>>>
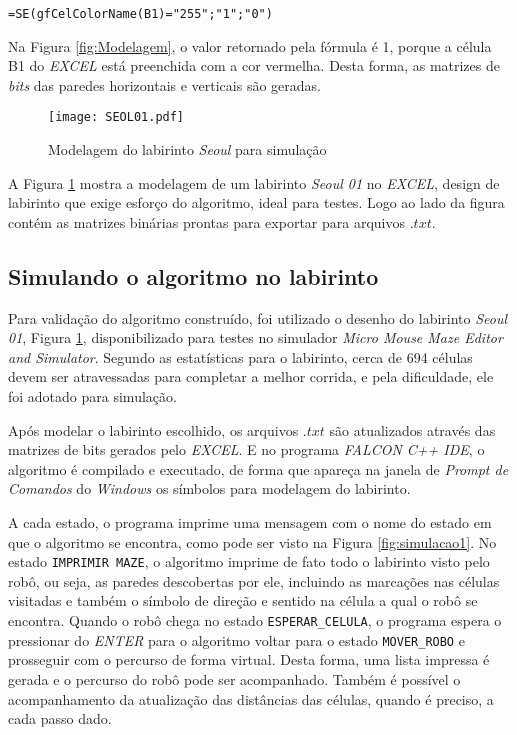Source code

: \begin{verbatim}
=SE(gfCelColorName(B1)="255";"1";"0")
\end{verbatim}

Na Figura \ref{fig:Modelagem}, o valor retornado pela fórmula é 1, porque a célula B1 do \textit{EXCEL} está preenchida com a cor vermelha. Desta forma, as matrizes de \textit{bits} das paredes horizontais e verticais são geradas.

\begin{figure}[!htb]
	\caption{\label{fig:ModelagemLabirinto}Modelagem do labirinto \textit{Seoul} para simulação}
	\begin{center}
		\texttt{[image: SEOL01.pdf]}
	\end{center}
\end{figure}


A Figura \ref{fig:ModelagemLabirinto} mostra a modelagem de um labirinto \emph{Seoul 01} no \textit{EXCEL}, design de labirinto que exige esforço do algoritmo, ideal para testes. Logo ao lado da figura contém as matrizes binárias prontas para exportar para arquivos $.txt$.

\subsection{Simulando o algoritmo no labirinto}

Para validação do algoritmo construído, foi utilizado o desenho do labirinto \emph{Seoul 01}, Figura \ref{fig:ModelagemLabirinto}, disponibilizado para testes no simulador \emph{Micro Mouse Maze Editor and Simulator}. Segundo as estatísticas para o labirinto, cerca de 694 células devem ser atravessadas para completar a melhor corrida, e pela dificuldade, ele foi adotado para simulação.

Após modelar o labirinto escolhido, os arquivos $.txt$ são atualizados através das matrizes de bits gerados pelo \textit{EXCEL}. E no programa \textit{FALCON C++ IDE}, o algoritmo é compilado e executado, de forma que apareça na janela de \emph{Prompt de Comandos} do \emph{Windows} os símbolos para modelagem do labirinto. 

A cada estado, o programa imprime uma mensagem com o nome do estado em que o algoritmo se encontra, como pode ser visto na Figura \ref{fig:simulacao1}. 
No estado \texttt{IMPRIMIR MAZE}, o algoritmo imprime de fato todo o labirinto visto pelo robô, ou seja, as paredes descobertas por ele, incluindo as marcações nas células visitadas e também o símbolo de direção e sentido na célula a qual o robô se encontra. Quando o robô chega no estado \verb+ESPERAR_CELULA+, o programa espera o pressionar do \textit{ENTER} para o algoritmo voltar para o estado \verb+MOVER_ROBO+ e prosseguir com o percurso de forma virtual. Desta forma, uma lista impressa é gerada e o percurso do robô pode ser acompanhado. Também é possível o acompanhamento da atualização das distâncias das células, quando é preciso, a cada passo dado.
<<<
▶ Your instructions
An exact printout of the listing is needed, minus any pictures it contains.

▶ Written reply
Source code

: \begin{verbatim}
=SE(gfCelColorName(B1)="255";"1";"0")
\end{verbatim}

Na Figura \ref{fig:Modelagem}, o valor retornado pela fórmula é 1, porque a célula B1 do \textit{EXCEL} está preenchida com a cor vermelha. Desta forma, as matrizes de \textit{bits} das paredes horizontais e verticais são geradas.

\begin{figure}[!htb]
	\caption{\label{fig:ModelagemLabirinto}Modelagem do labirinto \textit{Seoul} para simulação}
	\begin{center}
		\texttt{[image: SEOL01.pdf]}
	\end{center}
\end{figure}


A Figura \ref{fig:ModelagemLabirinto} mostra a modelagem de um labirinto \emph{Seoul 01} no \textit{EXCEL}, design de labirinto que exige esforço do algoritmo, ideal para testes. Logo ao lado da figura contém as matrizes binárias prontas para exportar para arquivos $.txt$.

\subsection{Simulando o algoritmo no labirinto}

Para validação do algoritmo construído, foi utilizado o desenho do labirinto \emph{Seoul 01}, Figura \ref{fig:ModelagemLabirinto}, disponibilizado para testes no simulador \emph{Micro Mouse Maze Editor and Simulator}. Segundo as estatísticas para o labirinto, cerca de 694 células devem ser atravessadas para completar a melhor corrida, e pela dificuldade, ele foi adotado para simulação.

Após modelar o labirinto escolhido, os arquivos $.txt$ são atualizados através das matrizes de bits gerados pelo \textit{EXCEL}. E no programa \textit{FALCON C++ IDE}, o algoritmo é compilado e executado, de forma que apareça na janela de \emph{Prompt de Comandos} do \emph{Windows} os símbolos para modelagem do labirinto. 

A cada estado, o programa imprime uma mensagem com o nome do estado em que o algoritmo se encontra, como pode ser visto na Figura \ref{fig:simulacao1}. 
No estado \texttt{IMPRIMIR MAZE}, o algoritmo imprime de fato todo o labirinto visto pelo robô, ou seja, as paredes descobertas por ele, incluindo as marcações nas células visitadas e também o símbolo de direção e sentido na célula a qual o robô se encontra. Quando o robô chega no estado \verb+ESPERAR_CELULA+, o programa espera o pressionar do \textit{ENTER} para o algoritmo voltar para o estado \verb+MOVER_ROBO+ e prosseguir com o percurso de forma virtual. Desta forma, uma lista impressa é gerada e o percurso do robô pode ser acompanhado. Também é possível o acompanhamento da atualização das distâncias das células, quando é preciso, a cada passo dado.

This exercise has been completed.